| The Decline of the
Empire, 565 - 867
Justinian's wars brought the empire to
the verge of bankruptcy and left it in a vulnerable military position.
Threats from both East and West plunged the empire into a spiral of
decline that lasted for nearly 300 years. The first menace from the
East came from the Persian Sassanid Empire. Sassanid forces took
Palestine, Syria, and Egypt, and even threatened Constantinople at one
point. A more serious threat soon developed with the advent of Islamic
expansionism. Exploding out of the Arabian Peninsula, Muslim forces
swept northward and westward, taking Egypt, Syria, Iraq, Iran, and
Afghanistan. Portions of Asia Minor were wrested from the Byzantine
Empire, and twice between A.D. 668 and 725 Constantinople was nearly
overrun by Muslim forces.
The other major threat to the empire
came from the West. During the late sixth and seventh centuries,
Slavic peoples began to invade the Balkan Peninsula. Major cities such
as Athens, Thebes, and Thessaloniki were safe behind defensible walls.

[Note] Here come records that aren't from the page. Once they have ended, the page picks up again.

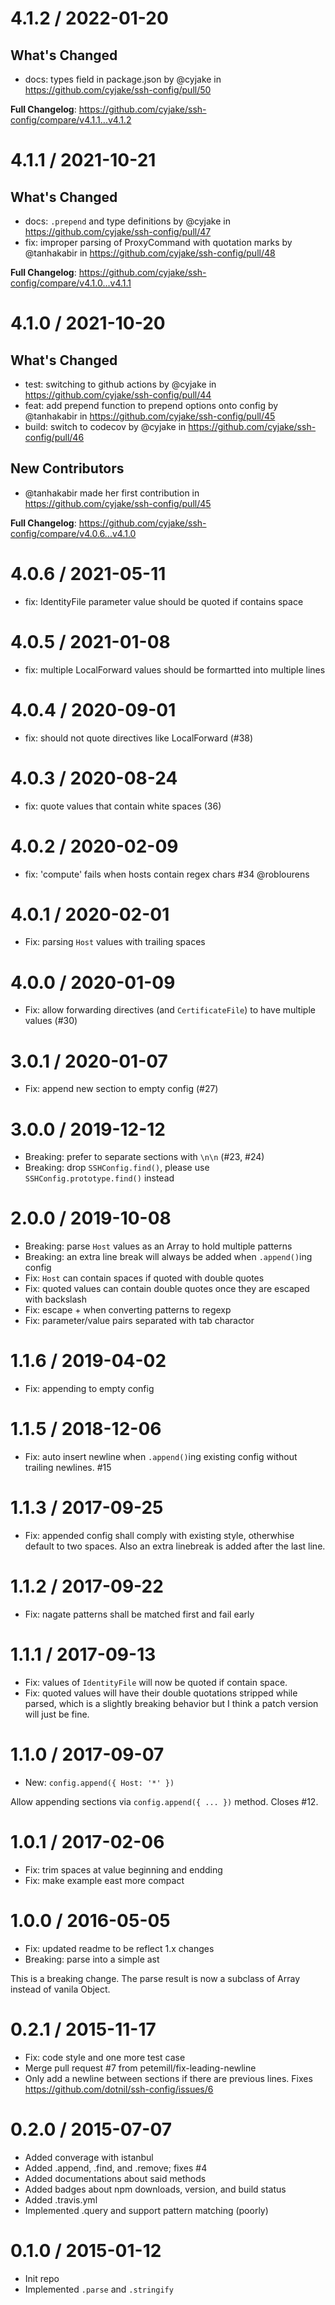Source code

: 4.1.2 / 2022-01-20
==================

## What's Changed
* docs: types field in package.json by @cyjake in https://github.com/cyjake/ssh-config/pull/50


**Full Changelog**: https://github.com/cyjake/ssh-config/compare/v4.1.1...v4.1.2

4.1.1 / 2021-10-21
==================

## What's Changed
* docs: `.prepend` and type definitions by @cyjake in https://github.com/cyjake/ssh-config/pull/47
* fix: improper parsing of ProxyCommand with quotation marks by @tanhakabir in https://github.com/cyjake/ssh-config/pull/48


**Full Changelog**: https://github.com/cyjake/ssh-config/compare/v4.1.0...v4.1.1

4.1.0 / 2021-10-20
==================

## What's Changed
* test: switching to github actions by @cyjake in https://github.com/cyjake/ssh-config/pull/44
* feat: add prepend function to prepend options onto config by @tanhakabir in https://github.com/cyjake/ssh-config/pull/45
* build: switch to codecov by @cyjake in https://github.com/cyjake/ssh-config/pull/46

## New Contributors
* @tanhakabir made her first contribution in https://github.com/cyjake/ssh-config/pull/45

**Full Changelog**: https://github.com/cyjake/ssh-config/compare/v4.0.6...v4.1.0

4.0.6 / 2021-05-11
==================

 * fix: IdentityFile parameter value should be quoted if contains space


4.0.5 / 2021-01-08
==================

 * fix: multiple LocalForward values should be formartted into multiple lines


4.0.4 / 2020-09-01
==================

 * fix: should not quote directives like LocalForward (#38)


4.0.3 / 2020-08-24
==================

 * fix: quote values that contain white spaces (36)


4.0.2 / 2020-02-09
==================

 * fix: 'compute' fails when hosts contain regex chars #34 @roblourens


4.0.1 / 2020-02-01
==================

 * Fix: parsing `Host` values with trailing spaces


4.0.0 / 2020-01-09
==================

 * Fix: allow forwarding directives (and `CertificateFile`) to have multiple values (#30)


3.0.1 / 2020-01-07
==================

 * Fix: append new section to empty config (#27)


3.0.0 / 2019-12-12
==================

 * Breaking: prefer to separate sections with `\n\n` (#23, #24)
 * Breaking: drop `SSHConfig.find()`, please use `SSHConfig.prototype.find()` instead


2.0.0 / 2019-10-08
==================

 * Breaking: parse `Host` values as an Array to hold multiple patterns
 * Breaking: an extra line break will always be added when `.append()`ing config
 * Fix: `Host` can contain spaces if quoted with double quotes
 * Fix: quoted values can contain double quotes once they are escaped with backslash
 * Fix: escape + when converting patterns to regexp
 * Fix: parameter/value pairs separated with tab charactor


1.1.6 / 2019-04-02
==================

 * Fix: appending to empty config


1.1.5 / 2018-12-06
==================

 * Fix: auto insert newline when `.append()`ing existing config without trailing newlines. #15


1.1.3 / 2017-09-25
==================

 * Fix: appended config shall comply with existing style, otherwhise default to two spaces. Also an extra linebreak is added after the last line.


1.1.2 / 2017-09-22
==================

 * Fix: nagate patterns shall be matched first and fail early


1.1.1 / 2017-09-13
==================

 * Fix: values of `IdentityFile` will now be quoted if contain space.
 * Fix: quoted values will have their double quotations stripped while parsed, which is a slightly breaking behavior but I think a patch version will just be fine.


1.1.0 / 2017-09-07
==================

 * New: `config.append({ Host: '*' })`

Allow appending sections via `config.append({ ... })` method. Closes #12.


1.0.1 / 2017-02-06
==================

 * Fix: trim spaces at value beginning and endding
 * Fix: make example east more compact


1.0.0 / 2016-05-05
==================

 * Fix: updated readme to be reflect 1.x changes
 * Breaking: parse into a simple ast

This is a breaking change. The parse result is now a subclass of Array instead of vanila Object.


0.2.1 / 2015-11-17
==================

 * Fix: code style and one more test case
 * Merge pull request #7 from petemill/fix-leading-newline
 * Only add a newline between sections if there are previous lines. Fixes https://github.com/dotnil/ssh-config/issues/6


0.2.0 / 2015-07-07
==================

 * Added converage with istanbul
 * Added .append, .find, and .remove; fixes #4
 * Added documentations about said methods
 * Added badges about npm downloads, version, and build status
 * Added .travis.yml
 * Implemented .query and support pattern matching (poorly)


0.1.0 / 2015-01-12
==================

 * Init repo
 * Implemented `.parse` and `.stringify`

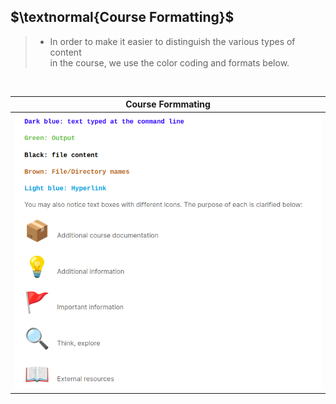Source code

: ## $\textnormal{Course Formatting}$
> - In order to make it easier to distinguish the various types of content <br />
    in the course, we use the color coding and formats below.

<br />

| Course Formmating |
| ----------------- |
| ![Course Formatting](./images/image-course-formatting.png) |
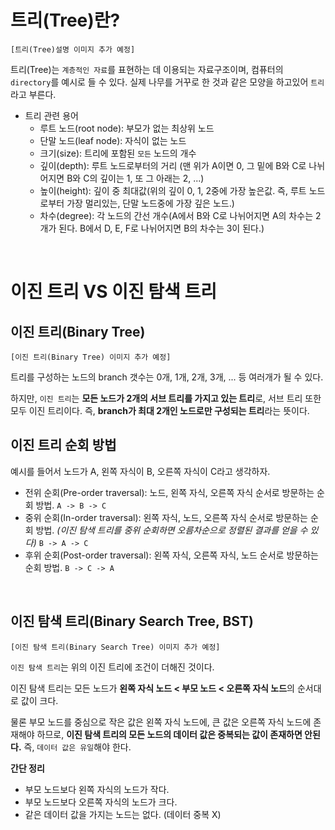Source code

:# 트리(Tree)란?

`[트리(Tree)설명 이미지 추가 예정]`

트리(Tree)는 `계층적인 자료`를 표현하는 데 이용되는 자료구조이며, 컴퓨터의 `directory`를 예시로 들 수 있다. 실제 나무를 거꾸로 한 것과 같은 모양을 하고있어 `트리`라고 부른다.

- 트리 관련 용어
    - 루트 노드(root node): 부모가 없는 최상위 노드
    - 단말 노드(leaf node): 자식이 없는 노드
    - 크기(size): 트리에 포함된 `모든` 노드의 개수
    - 깊이(depth): 루트 노드로부터의 거리 (맨 위가 A이면 0, 그 밑에 B와 C로 나뉘어지면 B와 C의 깊이는 1, 또 그 아래는 2, ...)
    - 높이(height): 깊이 중 최대값(위의 깊이 0, 1, 2중에 가장 높은값. 즉, 루트 노드로부터 가장 멀리있는, 단말 노드중에 가장 깊은 노드.)
    - 차수(degree): 각 노드의 간선 개수(A에서 B와 C로 나뉘어지면 A의 차수는 2개가 된다. B에서 D, E, F로 나뉘어지면 B의 차수는 3이 된다.)

<br>

# 이진 트리 VS 이진 탐색 트리


## 이진 트리(Binary Tree) 

`[이진 트리(Binary Tree) 이미지 추가 예정]`

트리를 구성하는 노드의 branch 갯수는 0개, 1개, 2개, 3개, ... 등 여러개가 될 수 있다.

하지만, `이진 트리`는 **모든 노드가 2개의 서브 트리를 가지고 있는 트리**로, 서브 트리 또한 모두 이진 트리이다. 즉, **branch가 최대 2개인 노드로만 구성되는 트리**라는 뜻이다.

##  이진 트리 순회 방법

예시를 들어서 노드가 A, 왼쪽 자식이 B, 오른쪽 자식이 C라고 생각하자.

- 전위 순회(Pre-order traversal): 노드, 왼쪽 자식, 오른쪽 자식 순서로 방문하는 순회 방법. `A -> B -> C`
- 중위 순회(In-order traversal): 왼쪽 자식, 노드, 오른쪽 자식 순서로 방문하는 순회 방법. *(이진 탐색 트리를 중위 순회하면 오름차순으로 정렬된 결과를 얻을 수 있다)* `B -> A -> C`
- 후위 순회(Post-order traversal): 왼쪽 자식, 오른쪽 자식, 노드 순서로 방문하는 순회 방법. `B -> C -> A`

<br>

## 이진 탐색 트리(Binary Search Tree, BST)

`[이진 탐색 트리(Binary Search Tree) 이미지 추가 예정]`

`이진 탐색 트리`는 위의 이진 트리에 조건이 더해진 것이다.

이진 탐색 트리는 모든 노드가 **왼쪽 자식 노드 < 부모 노드 < 오른쪽 자식 노드**의 순서대로 값이 크다.

물론 부모 노드를 중심으로 작은 값은 왼쪽 자식 노드에, 큰 값은 오른쪽 자식 노드에 존재해야 하므로, **이진 탐색 트리의 모든 노드의 데이터 값은 중복되는 값이 존재하면 안된다.** 즉, `데이터 값은 유일`해야 한다.

**간단 정리**
- 부모 노드보다 왼쪽 자식의 노드가 작다. 
- 부모 노드보다 오른쪽 자식의 노드가 크다.
- 같은 데이터 값을 가지는 노드는 없다. (데이터 중복 X)

<!-- 

이미지 파워포인트 혹은, 인터뷰 책처럼 아이패드로 그려서 작성하기

이미지 만들것들 목록
- 트리
- 이진 트리
- 이진 탐색 트리
- 전위, 중위, 후위 순회 방법
 -->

Much of the indigenous population of the Balkans, Greeks included,
fled, especially to Calabria at the southern tip of Italy, or
relocated their settlements to higher, more secure regions of the
Balkans. Under these conditions, urban centers no longer were the
basis of Byzantine society in the Balkans.
But the Slavic arrivals were unable to
preserve their own distinct cultural identities; very soon their
hellenization process began. Greek remained the mother tongue of the
region, and Christianity remained the dominant faith. Although the
Slavic invasions and Islamic conquests of the seventh and eighth
centuries shrank the Byzantine state, it survived as a recognizable
entity grounded more firmly than ever in the Balkans and Asia Minor.